For Phoenix Super LPG, it's all about reading the writing on the wall and accepting fate instead of resisting it.

As the growing likelihood of franchise star Matthew Wright's departure hangs over the franchise, the Fuel Masters brass appear to have embraced the art of letting go -- choosing to chart the course for the future rather than staying locked in a fruitless contractual stalemate with the Fil-Canadian guard.

Of course, it helps that Wright has been transparent about his entire decision-making.

"Last year pa we were already aware that [the possibility of] Japan is already there. He was open to us about his plans. Hindi ito 'yung na-surprise na lang kami na isang araw, biglang may Japan [offer] na," Phoenix head coach Topex Robinson told ESPN. "Now [in the offseason] he said his piece, management listened, and then they kind of compromised."

The said compromise did not come in the form of a pricey contract extension, but instead in the form of a commitment to one final stand. Before the three-year max deal he signed back in 2019 expires this August, Wright will play one more conference -- the upcoming 2022 PBA Philippine Cup -- before assessing whether he stays in the Philippines or chooses to board a plane to Japan to continue his career in the B.League.

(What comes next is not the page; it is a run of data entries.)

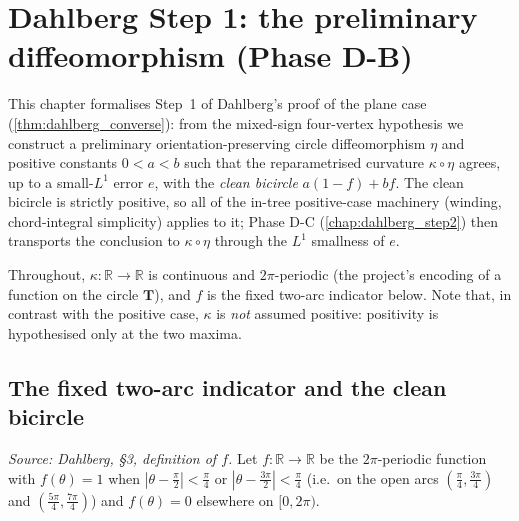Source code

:\chapter{Dahlberg Step 1: the preliminary diffeomorphism (Phase D-B)}
\label{chap:dahlberg_step1}


This chapter formalises Step~1 of Dahlberg's proof of the plane case
(\cref{thm:dahlberg_converse}): from the mixed-sign four-vertex hypothesis we
construct a preliminary orientation-preserving circle diffeomorphism $\eta$ and
positive constants $0<a<b$ such that the reparametrised curvature
$\kappa\circ\eta$ agrees, up to a small-$L^1$ error $e$, with the \emph{clean
bicircle} $a(1-f)+bf$. The clean bicircle is strictly positive, so all of the
in-tree positive-case machinery (winding, chord-integral simplicity) applies to
it; Phase D-C (\cref{chap:dahlberg_step2}) then transports the conclusion to
$\kappa\circ\eta$ through the $L^1$ smallness of $e$.

Throughout, $\kappa : \mathbb{R}\to\mathbb{R}$ is continuous and $2\pi$-periodic
(the project's encoding of a function on the circle $\mathbf{T}$), and $f$ is the
fixed two-arc indicator below. Note that, in contrast with the positive case,
$\kappa$ is \emph{not} assumed positive: positivity is hypothesised only at the
two maxima.

\section{The fixed two-arc indicator and the clean bicircle}

\begin{definition}

  \label{def:dahlberg_f}
  \textit{Source: Dahlberg, §3, definition of $f$.}
  Let $f : \mathbb{R}\to\mathbb{R}$ be the $2\pi$-periodic function with
  $f(\theta)=1$ when $|\theta-\tfrac{\pi}{2}|<\tfrac{\pi}{4}$ or
  $|\theta-\tfrac{3\pi}{2}|<\tfrac{\pi}{4}$ (i.e.\ on the open arcs
  $(\tfrac{\pi}{4},\tfrac{3\pi}{4})$ and $(\tfrac{5\pi}{4},\tfrac{7\pi}{4})$) and
  $f(\theta)=0$ elsewhere on $[0,2\pi)$.
\end{definition}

"I signed for three years back in 2019, and they're gonna get three years out of me. I intend to play until the very last second of that contract. That's what being professional is about," Wright told reporters during the PBA Media Day at the Novotel Manila in Quezon City last Thursday. "Nothing's going to change at all. I'm gonna practice early, go hard, and you're gonna get the same Matthew Wright."

Strictly speaking, "the same Matthew Wright" might not be entirely there moving forward. There's no question that he will continue to leave everything on the floor, but Robinson said that the 31-year-old might not even be there as much as he normally was simply because Phoenix will begin to lean on the other pieces in the backcourt beyond Wright.

"Alam niya rin na he might not play the same minutes that he used to play because he respects that I am also preparing in the eventuality that he's not going to be with us anymore," Robinson said, alluding to the certainty of Wright leaving at some point. "But he's still committed to this last conference with us, and we also committed our trust to him, that he's our guy."

Wright playing less minutes -- he averaged 37.1 in the 2021-22 PBA season and has played 34.2 a game throughout his five-year career -- does not mean his impact will be diminished. Perhaps the reduced workload might even bode well for his efficiency.

After averaging a career-best 21.1 points on 59.3 percent True Shooting (TS%) along with 5.5 assists and 4.4 rebounds in 2020, the 6-foot-4 star's production in the 2021-22 season slipped to 16.3 points on 46.5 TS% -- almost five percentage points below the league average, per 'Stats by Ryan' on Tiebreaker Times -- though he did average a career-high 6.4 assists to go with 5.8 rebounds and 1.6 steals.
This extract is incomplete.